» TRY IT:
Filter the entries, keeping every line with the word "comando".

Saved entries:

━━━━━━━━━━

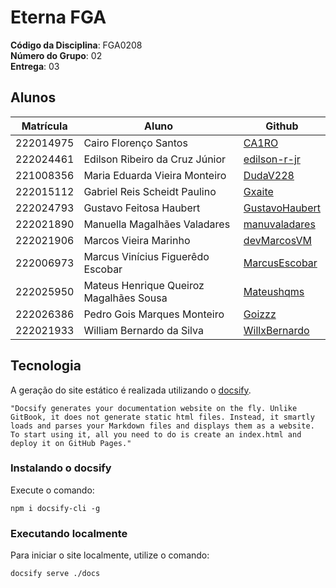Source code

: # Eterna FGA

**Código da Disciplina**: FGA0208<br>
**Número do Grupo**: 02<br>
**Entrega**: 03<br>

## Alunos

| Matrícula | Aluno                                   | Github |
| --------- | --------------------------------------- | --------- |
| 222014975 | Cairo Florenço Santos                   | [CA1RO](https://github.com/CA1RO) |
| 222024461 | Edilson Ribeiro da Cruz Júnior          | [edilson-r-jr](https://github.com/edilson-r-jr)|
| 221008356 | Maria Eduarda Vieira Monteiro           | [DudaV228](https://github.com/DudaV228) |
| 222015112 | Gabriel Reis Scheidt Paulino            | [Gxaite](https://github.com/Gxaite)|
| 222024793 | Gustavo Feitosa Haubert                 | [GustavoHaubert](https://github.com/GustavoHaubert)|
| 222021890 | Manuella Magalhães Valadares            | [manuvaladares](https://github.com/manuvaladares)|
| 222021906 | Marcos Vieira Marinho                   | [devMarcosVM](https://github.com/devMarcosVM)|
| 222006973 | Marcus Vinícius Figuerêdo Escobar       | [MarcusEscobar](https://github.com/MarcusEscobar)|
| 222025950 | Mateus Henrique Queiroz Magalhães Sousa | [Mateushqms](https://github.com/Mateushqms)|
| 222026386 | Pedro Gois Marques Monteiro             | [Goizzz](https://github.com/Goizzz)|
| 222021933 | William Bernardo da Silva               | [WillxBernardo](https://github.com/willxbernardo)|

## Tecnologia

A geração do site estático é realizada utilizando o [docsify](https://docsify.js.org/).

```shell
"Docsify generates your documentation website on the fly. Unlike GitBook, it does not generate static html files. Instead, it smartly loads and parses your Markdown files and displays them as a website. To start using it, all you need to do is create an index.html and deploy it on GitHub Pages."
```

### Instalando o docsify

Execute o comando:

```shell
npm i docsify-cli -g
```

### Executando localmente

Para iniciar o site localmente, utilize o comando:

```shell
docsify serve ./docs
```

━━━━━━━━━━

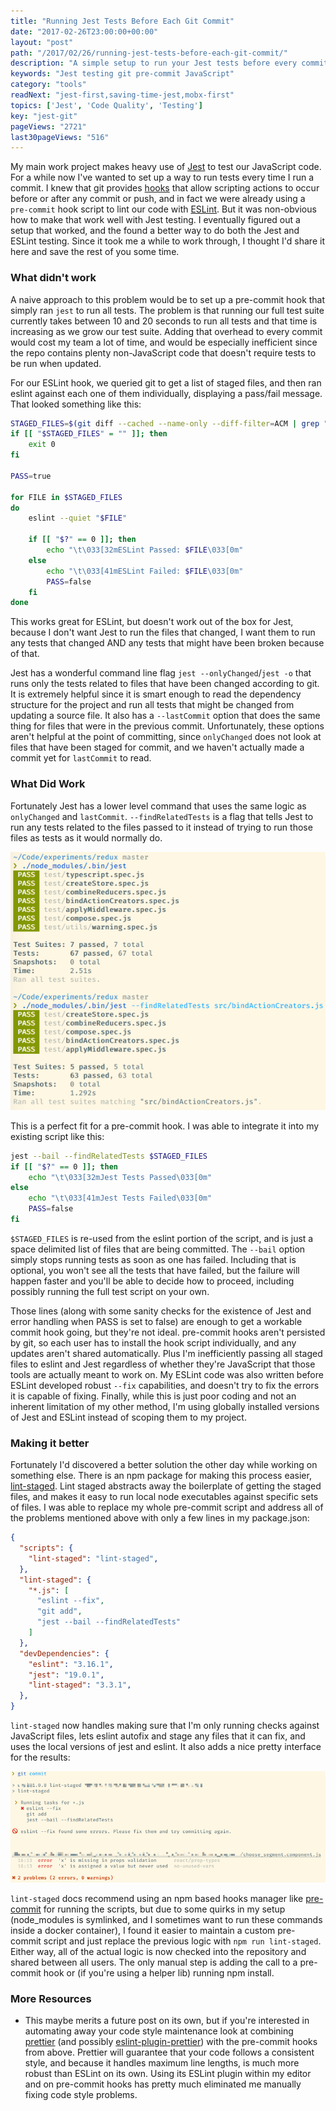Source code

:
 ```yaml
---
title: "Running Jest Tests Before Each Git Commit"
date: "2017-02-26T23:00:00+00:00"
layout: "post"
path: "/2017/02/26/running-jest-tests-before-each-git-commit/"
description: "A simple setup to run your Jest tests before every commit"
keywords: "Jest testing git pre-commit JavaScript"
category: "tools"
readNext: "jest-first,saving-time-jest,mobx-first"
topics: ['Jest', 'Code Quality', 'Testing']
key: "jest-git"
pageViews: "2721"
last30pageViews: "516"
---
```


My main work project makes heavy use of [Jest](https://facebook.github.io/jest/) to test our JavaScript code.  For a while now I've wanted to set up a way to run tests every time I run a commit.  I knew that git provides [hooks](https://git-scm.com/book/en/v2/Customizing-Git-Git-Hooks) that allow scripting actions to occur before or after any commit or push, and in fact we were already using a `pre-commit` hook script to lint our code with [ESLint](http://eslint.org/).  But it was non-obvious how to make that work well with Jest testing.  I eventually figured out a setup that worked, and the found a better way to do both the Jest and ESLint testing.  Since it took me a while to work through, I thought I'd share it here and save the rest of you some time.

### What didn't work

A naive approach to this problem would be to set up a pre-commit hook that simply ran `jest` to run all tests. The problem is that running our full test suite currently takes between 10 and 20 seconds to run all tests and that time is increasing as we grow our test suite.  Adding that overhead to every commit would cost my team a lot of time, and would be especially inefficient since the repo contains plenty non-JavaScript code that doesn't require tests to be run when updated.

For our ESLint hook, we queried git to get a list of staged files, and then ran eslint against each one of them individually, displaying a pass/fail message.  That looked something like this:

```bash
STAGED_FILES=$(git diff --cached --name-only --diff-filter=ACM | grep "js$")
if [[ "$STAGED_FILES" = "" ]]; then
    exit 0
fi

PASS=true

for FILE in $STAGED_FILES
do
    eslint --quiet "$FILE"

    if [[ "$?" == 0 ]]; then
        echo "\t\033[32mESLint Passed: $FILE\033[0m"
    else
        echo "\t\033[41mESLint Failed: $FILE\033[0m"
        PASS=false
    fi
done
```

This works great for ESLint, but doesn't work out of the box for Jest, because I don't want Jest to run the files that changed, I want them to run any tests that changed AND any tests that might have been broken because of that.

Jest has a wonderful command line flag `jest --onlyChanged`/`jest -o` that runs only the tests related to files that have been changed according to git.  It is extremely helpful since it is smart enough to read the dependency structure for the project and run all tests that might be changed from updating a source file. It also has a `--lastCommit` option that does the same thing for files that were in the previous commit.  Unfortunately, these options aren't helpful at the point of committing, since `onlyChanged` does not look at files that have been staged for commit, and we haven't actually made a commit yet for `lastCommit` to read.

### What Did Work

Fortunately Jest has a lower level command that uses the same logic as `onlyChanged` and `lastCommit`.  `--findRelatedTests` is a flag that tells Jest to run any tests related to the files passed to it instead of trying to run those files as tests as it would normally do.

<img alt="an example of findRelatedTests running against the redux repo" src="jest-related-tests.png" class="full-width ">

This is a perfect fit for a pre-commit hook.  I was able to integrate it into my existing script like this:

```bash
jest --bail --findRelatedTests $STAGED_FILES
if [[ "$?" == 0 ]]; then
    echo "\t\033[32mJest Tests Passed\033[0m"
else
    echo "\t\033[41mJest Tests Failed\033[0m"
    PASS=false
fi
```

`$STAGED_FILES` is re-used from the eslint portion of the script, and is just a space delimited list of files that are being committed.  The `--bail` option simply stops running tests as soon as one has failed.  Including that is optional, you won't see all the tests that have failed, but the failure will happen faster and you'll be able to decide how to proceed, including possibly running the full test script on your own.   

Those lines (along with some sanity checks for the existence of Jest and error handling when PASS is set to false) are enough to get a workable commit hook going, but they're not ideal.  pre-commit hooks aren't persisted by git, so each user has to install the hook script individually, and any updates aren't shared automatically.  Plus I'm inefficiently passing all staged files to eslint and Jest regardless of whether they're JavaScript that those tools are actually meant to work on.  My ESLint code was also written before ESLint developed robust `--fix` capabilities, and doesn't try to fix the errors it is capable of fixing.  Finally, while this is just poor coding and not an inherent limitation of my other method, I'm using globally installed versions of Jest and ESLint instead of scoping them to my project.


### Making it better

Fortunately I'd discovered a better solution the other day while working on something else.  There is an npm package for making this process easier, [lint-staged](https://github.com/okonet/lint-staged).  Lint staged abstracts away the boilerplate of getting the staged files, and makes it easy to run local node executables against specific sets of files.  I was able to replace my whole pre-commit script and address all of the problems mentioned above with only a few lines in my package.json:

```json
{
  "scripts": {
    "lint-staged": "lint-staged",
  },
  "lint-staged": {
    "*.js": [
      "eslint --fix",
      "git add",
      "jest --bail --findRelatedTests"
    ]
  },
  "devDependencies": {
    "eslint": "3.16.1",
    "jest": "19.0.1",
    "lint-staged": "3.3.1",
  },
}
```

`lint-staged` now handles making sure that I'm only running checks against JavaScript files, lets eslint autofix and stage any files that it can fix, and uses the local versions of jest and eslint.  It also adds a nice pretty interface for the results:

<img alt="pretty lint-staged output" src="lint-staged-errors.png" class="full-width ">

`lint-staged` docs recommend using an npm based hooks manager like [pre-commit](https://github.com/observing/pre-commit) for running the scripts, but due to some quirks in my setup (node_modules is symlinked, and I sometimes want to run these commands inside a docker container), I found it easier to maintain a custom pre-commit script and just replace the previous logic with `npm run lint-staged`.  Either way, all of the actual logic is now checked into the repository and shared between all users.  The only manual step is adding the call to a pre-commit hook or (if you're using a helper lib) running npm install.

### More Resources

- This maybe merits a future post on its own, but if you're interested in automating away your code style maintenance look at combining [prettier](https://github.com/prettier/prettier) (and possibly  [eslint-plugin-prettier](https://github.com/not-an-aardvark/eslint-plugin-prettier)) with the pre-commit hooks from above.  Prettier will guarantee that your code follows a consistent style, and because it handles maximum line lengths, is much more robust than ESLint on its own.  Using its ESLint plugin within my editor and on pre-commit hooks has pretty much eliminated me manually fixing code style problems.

━━━━━━━━━━

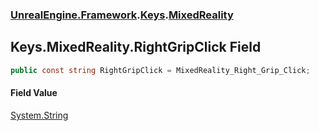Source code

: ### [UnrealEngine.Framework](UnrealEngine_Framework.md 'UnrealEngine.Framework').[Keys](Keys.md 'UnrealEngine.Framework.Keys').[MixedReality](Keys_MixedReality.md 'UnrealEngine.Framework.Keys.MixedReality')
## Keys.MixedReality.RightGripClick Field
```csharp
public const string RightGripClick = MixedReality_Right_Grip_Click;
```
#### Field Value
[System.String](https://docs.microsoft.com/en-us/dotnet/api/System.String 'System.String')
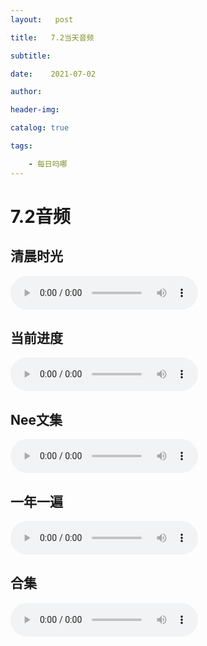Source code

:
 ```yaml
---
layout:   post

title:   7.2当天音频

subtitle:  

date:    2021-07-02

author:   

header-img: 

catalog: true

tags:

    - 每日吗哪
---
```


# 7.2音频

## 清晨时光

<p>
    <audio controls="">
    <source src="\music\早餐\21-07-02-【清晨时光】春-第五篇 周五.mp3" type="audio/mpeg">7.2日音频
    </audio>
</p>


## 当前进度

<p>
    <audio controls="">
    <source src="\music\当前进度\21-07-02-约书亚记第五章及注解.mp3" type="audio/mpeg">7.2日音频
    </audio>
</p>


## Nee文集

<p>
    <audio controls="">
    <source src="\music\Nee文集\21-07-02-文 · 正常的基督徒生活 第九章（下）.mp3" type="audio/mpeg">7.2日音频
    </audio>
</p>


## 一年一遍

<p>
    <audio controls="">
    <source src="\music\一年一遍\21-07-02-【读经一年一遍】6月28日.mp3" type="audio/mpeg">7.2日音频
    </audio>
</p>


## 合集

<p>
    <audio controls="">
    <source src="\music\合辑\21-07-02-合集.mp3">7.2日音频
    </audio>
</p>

━━━━━━━━━━

» TASK OUTPUT:
Execute o comando:
Para iniciar o site localmente, utilize o comando:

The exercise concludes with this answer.